Music Reviews
Exmilitary

Death Grips Exmilitary

(Self-released - thirdworlds.net) Buy it from Insound Rating - 7/10

Hip-hop, as a genre, is never really associated with obscurity. We associate rappers with fame and self-elevation, but Death Grips are (mostly) anonymous, releasing Exmilitary for free online – and its chaos and experimentalism make it intentionally difficult to enjoy.

Before I go on, I should clarify just how confrontational this record is. This is a dude screaming at the top of his lungs over beats ranging from gritty guitar riffs (I Want it I Need it) to menacing synth-bass hums (Guillotine). It is pure violence, pushing the limits of the listening experience; if that doesn’t sound intriguing, Death Grips is not for you.

From the beginning, there is an emphasis on the darker side of the human psyche, as the album’s opening track, appropriately titled Beware, samples Charles Manson, followed by the lyric “I am the beast I worship”. Hip-hop is conventionally egotistical, but it’s usually quite playful: Death Grips subvert these expectations, conveying the narrator’s selfishness with nihilistic anger, emphasising his repugnance. It’s a record whose central character is as difficult to stomach as the uncompromising beats. It’s not about sex and drugs so much as a destructive addiction to this hedonism, a grotesque hypermasculinity.

Elsewhere, Death Grips display a strong hardcore punk influence. The beat to anti-establishment track Klink is built around a sample of Black Flag’s Rise Above, and Death Grips’ main MC has a Henry Rollins style roar, never a hip-hop flow. Directness and cathartic power are valued over wordplay; it’s completely visceral rather than showy.
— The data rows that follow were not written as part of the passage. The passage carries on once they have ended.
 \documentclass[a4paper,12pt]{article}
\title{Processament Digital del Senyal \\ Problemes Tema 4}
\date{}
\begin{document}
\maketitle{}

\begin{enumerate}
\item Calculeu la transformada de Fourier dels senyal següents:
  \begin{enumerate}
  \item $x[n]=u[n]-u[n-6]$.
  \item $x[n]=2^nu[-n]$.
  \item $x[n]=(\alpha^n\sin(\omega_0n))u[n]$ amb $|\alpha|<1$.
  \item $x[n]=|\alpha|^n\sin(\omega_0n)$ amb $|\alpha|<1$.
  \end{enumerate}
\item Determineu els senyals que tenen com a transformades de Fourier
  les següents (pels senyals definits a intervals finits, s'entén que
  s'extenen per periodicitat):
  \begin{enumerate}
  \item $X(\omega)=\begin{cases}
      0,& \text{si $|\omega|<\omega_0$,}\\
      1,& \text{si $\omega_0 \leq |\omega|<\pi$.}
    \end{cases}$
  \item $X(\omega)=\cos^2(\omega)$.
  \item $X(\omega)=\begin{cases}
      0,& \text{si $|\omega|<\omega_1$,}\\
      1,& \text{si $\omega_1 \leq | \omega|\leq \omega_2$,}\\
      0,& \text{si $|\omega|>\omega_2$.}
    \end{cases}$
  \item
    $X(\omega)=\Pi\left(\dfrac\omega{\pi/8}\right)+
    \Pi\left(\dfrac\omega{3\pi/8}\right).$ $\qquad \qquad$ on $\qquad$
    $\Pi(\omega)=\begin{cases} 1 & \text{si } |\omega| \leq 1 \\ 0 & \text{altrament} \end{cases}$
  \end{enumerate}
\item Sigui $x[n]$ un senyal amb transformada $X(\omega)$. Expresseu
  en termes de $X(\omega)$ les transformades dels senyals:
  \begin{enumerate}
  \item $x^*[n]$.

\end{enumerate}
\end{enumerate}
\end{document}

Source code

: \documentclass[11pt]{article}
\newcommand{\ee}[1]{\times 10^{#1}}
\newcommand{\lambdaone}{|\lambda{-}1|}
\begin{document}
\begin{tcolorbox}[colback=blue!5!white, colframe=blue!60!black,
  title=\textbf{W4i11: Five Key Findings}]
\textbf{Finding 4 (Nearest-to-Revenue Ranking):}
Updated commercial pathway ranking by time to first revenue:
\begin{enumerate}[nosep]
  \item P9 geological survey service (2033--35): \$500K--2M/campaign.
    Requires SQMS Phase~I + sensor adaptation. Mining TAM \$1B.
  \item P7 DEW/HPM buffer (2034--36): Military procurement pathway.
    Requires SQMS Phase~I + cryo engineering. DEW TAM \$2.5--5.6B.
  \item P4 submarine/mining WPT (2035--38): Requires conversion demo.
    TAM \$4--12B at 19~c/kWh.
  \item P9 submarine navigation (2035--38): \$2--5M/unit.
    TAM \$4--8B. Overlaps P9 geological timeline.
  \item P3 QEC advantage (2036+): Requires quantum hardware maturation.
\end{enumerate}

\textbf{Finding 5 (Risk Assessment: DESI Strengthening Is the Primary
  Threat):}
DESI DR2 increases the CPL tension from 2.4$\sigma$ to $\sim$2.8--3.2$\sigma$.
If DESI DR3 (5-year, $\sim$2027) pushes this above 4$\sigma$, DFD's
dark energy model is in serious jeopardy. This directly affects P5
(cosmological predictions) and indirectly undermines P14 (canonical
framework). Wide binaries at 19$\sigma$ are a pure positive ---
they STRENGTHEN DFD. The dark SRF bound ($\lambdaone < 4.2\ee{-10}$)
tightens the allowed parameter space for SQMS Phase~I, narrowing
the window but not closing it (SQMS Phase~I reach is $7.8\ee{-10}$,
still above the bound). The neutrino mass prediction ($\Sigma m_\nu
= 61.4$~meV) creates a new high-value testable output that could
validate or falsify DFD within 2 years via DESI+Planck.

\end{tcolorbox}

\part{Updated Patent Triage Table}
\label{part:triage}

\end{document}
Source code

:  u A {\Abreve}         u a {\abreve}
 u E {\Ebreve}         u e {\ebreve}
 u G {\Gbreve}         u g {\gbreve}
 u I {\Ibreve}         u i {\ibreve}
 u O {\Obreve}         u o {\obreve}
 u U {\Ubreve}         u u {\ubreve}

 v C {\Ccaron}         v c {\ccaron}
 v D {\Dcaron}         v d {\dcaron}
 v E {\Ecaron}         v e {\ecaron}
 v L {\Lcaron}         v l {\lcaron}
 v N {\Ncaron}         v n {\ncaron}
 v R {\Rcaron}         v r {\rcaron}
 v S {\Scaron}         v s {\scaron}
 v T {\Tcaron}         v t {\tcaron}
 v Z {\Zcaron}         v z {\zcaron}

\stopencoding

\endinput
Which makes sense given that the only known member of the trio is Zach Hill – the flailing virtuoso drummer of math-rock legends Hella – who I’m assuming is involved in the brutal production. Perhaps Hill is the secondary rapper who provides us with a welcome break from the yelling, on a more sophisticated cut, the technophobic Culture Shock.

It’s a record that’s quite open to cynicism – Exmilitary is easy to dismiss as excessive and carelessly noisy. It’s going to polarise listeners, but it’s useless to criticise it for being so angry and unlistenable because that’s Death Grips’ prerogative. It’s kind of like reading a good book entirely in caps lock. It’s a spot-on realisation of their themes, but relentlessly, perhaps brilliantly, inaccessible.